From start to finish, Guillermo Del Toro’s Nightmare Alley is a dreary, plodding, flashy reminder of why filmmakers should leave great movies alone. The William Gresham novel was adapted into a 1947 film noir classic, and again by Del Toro­—but Del Toro’s misuse of excellent source material is the real nightmare here.

The film follows Stanton Carlisle (Bradley Cooper), a fugitive who joins a traveling carnival, and seduces Zeena (Toni Collette), a phony mentalist, to learn how to perform her alcoholic partner Pete’s (David Strathairn) sideshow tricks. Stanton gradually develops more sophisticated, lucrative con games, assisted by his younger lover, Molly (Rooney Mara).

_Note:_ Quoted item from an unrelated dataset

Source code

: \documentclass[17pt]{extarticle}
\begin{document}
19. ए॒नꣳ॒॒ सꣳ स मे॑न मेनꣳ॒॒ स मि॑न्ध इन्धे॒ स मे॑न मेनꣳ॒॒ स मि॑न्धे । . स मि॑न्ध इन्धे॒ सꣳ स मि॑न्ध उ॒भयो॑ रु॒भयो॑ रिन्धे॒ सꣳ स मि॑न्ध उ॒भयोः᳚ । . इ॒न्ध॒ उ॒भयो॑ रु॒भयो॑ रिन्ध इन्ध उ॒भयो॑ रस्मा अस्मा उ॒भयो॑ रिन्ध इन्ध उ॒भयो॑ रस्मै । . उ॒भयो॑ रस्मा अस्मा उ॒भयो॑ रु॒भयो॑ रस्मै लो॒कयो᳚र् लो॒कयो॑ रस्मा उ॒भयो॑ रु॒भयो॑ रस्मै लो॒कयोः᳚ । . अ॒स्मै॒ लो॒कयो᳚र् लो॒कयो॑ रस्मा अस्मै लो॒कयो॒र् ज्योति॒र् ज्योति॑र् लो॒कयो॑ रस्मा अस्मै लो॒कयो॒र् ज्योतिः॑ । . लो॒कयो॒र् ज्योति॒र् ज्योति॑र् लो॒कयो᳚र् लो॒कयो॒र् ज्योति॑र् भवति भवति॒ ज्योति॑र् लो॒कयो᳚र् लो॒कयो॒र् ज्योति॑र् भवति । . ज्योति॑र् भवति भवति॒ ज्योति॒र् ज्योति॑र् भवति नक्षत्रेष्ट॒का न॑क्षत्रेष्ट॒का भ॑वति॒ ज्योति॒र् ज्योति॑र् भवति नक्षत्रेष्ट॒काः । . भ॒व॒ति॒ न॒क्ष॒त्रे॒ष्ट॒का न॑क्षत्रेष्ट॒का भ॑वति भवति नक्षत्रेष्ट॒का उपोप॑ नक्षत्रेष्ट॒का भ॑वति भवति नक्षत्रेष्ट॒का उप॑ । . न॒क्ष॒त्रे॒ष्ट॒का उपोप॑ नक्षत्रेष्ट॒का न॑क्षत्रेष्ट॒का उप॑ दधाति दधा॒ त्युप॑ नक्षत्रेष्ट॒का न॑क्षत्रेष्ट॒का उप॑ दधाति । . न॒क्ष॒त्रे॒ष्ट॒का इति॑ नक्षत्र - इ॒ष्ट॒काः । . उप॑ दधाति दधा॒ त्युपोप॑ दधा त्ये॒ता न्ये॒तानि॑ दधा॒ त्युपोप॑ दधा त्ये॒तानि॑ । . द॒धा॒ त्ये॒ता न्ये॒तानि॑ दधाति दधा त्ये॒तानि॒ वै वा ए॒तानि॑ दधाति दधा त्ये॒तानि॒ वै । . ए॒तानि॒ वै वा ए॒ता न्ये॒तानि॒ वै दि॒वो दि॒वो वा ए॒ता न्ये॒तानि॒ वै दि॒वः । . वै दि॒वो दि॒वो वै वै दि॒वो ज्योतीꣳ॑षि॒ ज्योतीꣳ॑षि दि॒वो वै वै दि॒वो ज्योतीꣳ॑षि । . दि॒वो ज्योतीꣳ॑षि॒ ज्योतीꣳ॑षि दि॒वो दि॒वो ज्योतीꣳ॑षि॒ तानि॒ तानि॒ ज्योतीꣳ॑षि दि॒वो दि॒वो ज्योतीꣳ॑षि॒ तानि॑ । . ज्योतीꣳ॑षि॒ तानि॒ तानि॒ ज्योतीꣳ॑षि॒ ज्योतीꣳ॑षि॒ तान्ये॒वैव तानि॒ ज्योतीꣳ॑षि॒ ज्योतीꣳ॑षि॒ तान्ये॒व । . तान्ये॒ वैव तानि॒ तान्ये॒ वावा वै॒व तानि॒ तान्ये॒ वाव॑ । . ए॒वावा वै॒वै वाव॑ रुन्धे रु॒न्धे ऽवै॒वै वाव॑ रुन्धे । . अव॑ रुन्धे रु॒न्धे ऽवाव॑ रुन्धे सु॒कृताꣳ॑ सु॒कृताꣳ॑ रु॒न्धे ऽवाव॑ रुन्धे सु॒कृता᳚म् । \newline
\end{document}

Unscrupulous psychologist Judith Ritter (Cate Blanchett) then aids him in grander, darker schemes.

Nightmare Alley has proved a box office bomb, just like the 1947 version, which tanked partly because pretty-boy lead Tyrone Power sought to shatter his nice-guy image by playing a lowlife, which only repelled audiences. It seems like 21st-century audiences are having a similar reaction to Cooper’s casting as a creep. That’s where the similarities between the two films end.

Director Edmund Goulding gave his Nightmare Alley a raw, tightly wound intensity, leaving the viewer feeling truly hellbound. Its portrayal of broken-down carny mentalist Pete remains one of the most terrifying depictions of chronic alcoholism in film history.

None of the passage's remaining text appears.